Nairóbi (Quênia) – O bispo Hieronymus Emusugut Joya, responsável pela Diocese Católica de Maralal, anunciou a suspensão de sete padres e estabeleceu novas regras disciplinares para o clero local. As determinações constam de carta pastoral datada de 12 de julho e divulgada em 16 de julho de 2026.
Suspensões imediatas
Com base nos cânones 1336 §1-4 e 1281 §3 do Código de Direito Canônico, o bispo afastou os padres Paul Maina, Peter Musau, Stephen Lekasuyan, Peter Nderitu, Christopher Letikirich, John Dida e Jonathan Namoni. Segundo Joya, as suspensões – em vigor desde 10 de julho – permanecerão válidas “até que sejam resolvidas questões de abuso de poder eclesiástico, negligência administrativa e má gestão dos bens temporais da Igreja”.

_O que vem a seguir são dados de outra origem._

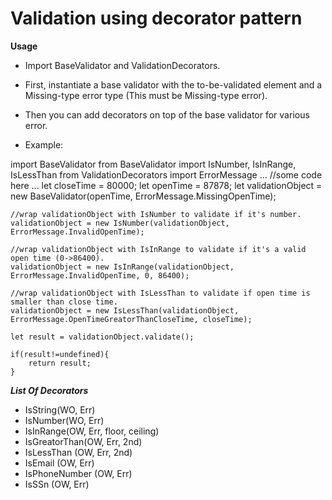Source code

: Validation using decorator pattern
==================================

**Usage**

- Import BaseValidator and ValidationDecorators.
- First, instantiate a base validator with the to-be-validated element and a Missing-type error type (This must be Missing-type error).
- Then you can add decorators on top of the base validator for various error.

- Example: 

import BaseValidator from BaseValidator
import IsNumber, IsInRange, IsLessThan from ValidationDecorators
import ErrorMessage
...
    //some code here
...
    let closeTime = 80000;
    let openTime = 87878;
    let validationObject = new BaseValidator(openTime, ErrorMessage.MissingOpenTime);

    //wrap validationObject with IsNumber to validate if it's number.
    validationObject = new IsNumber(validationObject, ErrorMessage.InvalidOpenTime);

    //wrap validationObject with IsInRange to validate if it's a valid open time (0->86400).
    validationObject = new IsInRange(validationObject, ErrorMessage.InvalidOpenTime, 0, 86400);

    //wrap validationObject with IsLessThan to validate if open time is smaller than close time.
    validationObject = new IsLessThan(validationObject, ErrorMessage.OpenTimeGreatorThanCloseTime, closeTime);

    let result = validationObject.validate(); 
    
    if(result!=undefined){
        return result;
    }


***List Of Decorators***
- IsString(WO, Err)
- IsNumber(WO, Err)
- IsInRange(OW, Err, floor, ceiling)
- IsGreatorThan(OW, Err, 2nd)
- IsLessThan (OW, Err, 2nd)
- IsEmail (OW, Err)
- IsPhoneNumber (OW, Err)
- IsSSn (OW, Err)
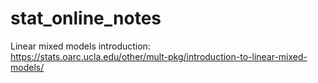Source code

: # stat_online_notes

Linear mixed models introduction:  
https://stats.oarc.ucla.edu/other/mult-pkg/introduction-to-linear-mixed-models/  

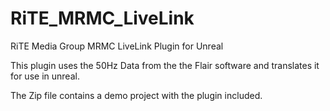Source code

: # RiTE_MRMC_LiveLink
RiTE Media Group MRMC LiveLink Plugin for Unreal

This plugin uses the 50Hz Data from the the Flair software and translates it for use in unreal.

The Zip file contains a demo project with the plugin included.
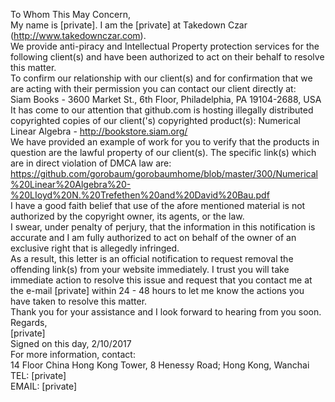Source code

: To Whom This May Concern,  
My name is [private]. I am the [private] at Takedown Czar (http://www.takedownczar.com).  
We provide anti-piracy and Intellectual Property protection services for the following client(s) and have been authorized to act on their behalf to resolve this matter.  
To confirm our relationship with our client(s) and for confirmation that we are acting with their permission you can contact our client directly at:  
Siam Books - 3600 Market St., 6th Floor, Philadelphia, PA 19104-2688, USA  
It has come to our attention that github.com is hosting illegally distributed copyrighted copies of our client('s) copyrighted product(s):
Numerical Linear Algebra - http://bookstore.siam.org/  
We have provided an example of work for you to verify that the products in question are the lawful property of our client(s).
The specific link(s) which are in direct violation of DMCA law are:  
https://github.com/gorobaum/gorobaumhome/blob/master/300/Numerical%20Linear%20Algebra%20-%20LIoyd%20N.%20Trefethen%20and%20David%20Bau.pdf  
I have a good faith belief that use of the afore mentioned material is not authorized by the copyright owner, its agents, or the law.  
I swear, under penalty of perjury, that the information in this notification is accurate and I am fully authorized to act on behalf of the owner of an exclusive right that is allegedly infringed.  
As a result, this letter is an official notification to request removal the offending link(s) from your website immediately.
I trust you will take immediate action to resolve this issue and request that you contact me at the e-mail [private] within 24 - 48 hours to let me know the actions you have taken to resolve this matter.  
Thank you for your assistance and I look forward to hearing from you soon.  
Regards,    
[private]      
Signed on this day, 2/10/2017  
For more information, contact:    
14 Floor China Hong Kong Tower, 8 Henessy Road; Hong Kong, Wanchai  
TEL: [private]    
EMAIL: [private]  
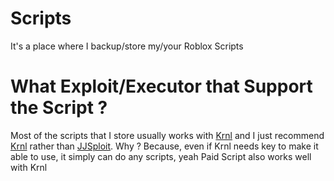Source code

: # Scripts
It's a place where I backup/store my/your Roblox Scripts
# What Exploit/Executor that Support the Script ?
Most of the scripts that I store usually works with <a href="https://wearedevs.net/dinfo/Krnl" target="_blank">Krnl</a> 
and I just recommend <a href="https://wearedevs.net/dinfo/Krnl" target="_blank">Krnl</a> rather than 
<a href="https://wearedevs.net/dinfo/JJSploit" target="_blank">JJSploit</a>. Why ? Because, even if Krnl needs key to make it able to use, it simply can do any 
scripts, yeah Paid Script also works well with Krnl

Novas obrigações para o clero
Entre as medidas de responsabilização, fundamentadas no cânon 277 §3, destacam-se:
- Presença obrigatória dos padres em seus presbitérios antes das 19h para as orações da noite;
- Proibição de pernoite fora da residência sacerdotal sem autorização expressa do bispo;
- Vedação à permanência ou pernoite de leigos nas casas paroquiais ou em conventos sem consentimento episcopal;
- Proibição do consumo de álcool em bares e de participar de celebrações litúrgicas embriagado ou em ressaca;
- Impedimento de envolvimento em negócios privados alheios às atividades da Igreja e de aquisição de bens sem justificativa adequada;
- Proibição de coabitar ou manter relacionamento íntimo com pessoas de qualquer sexo.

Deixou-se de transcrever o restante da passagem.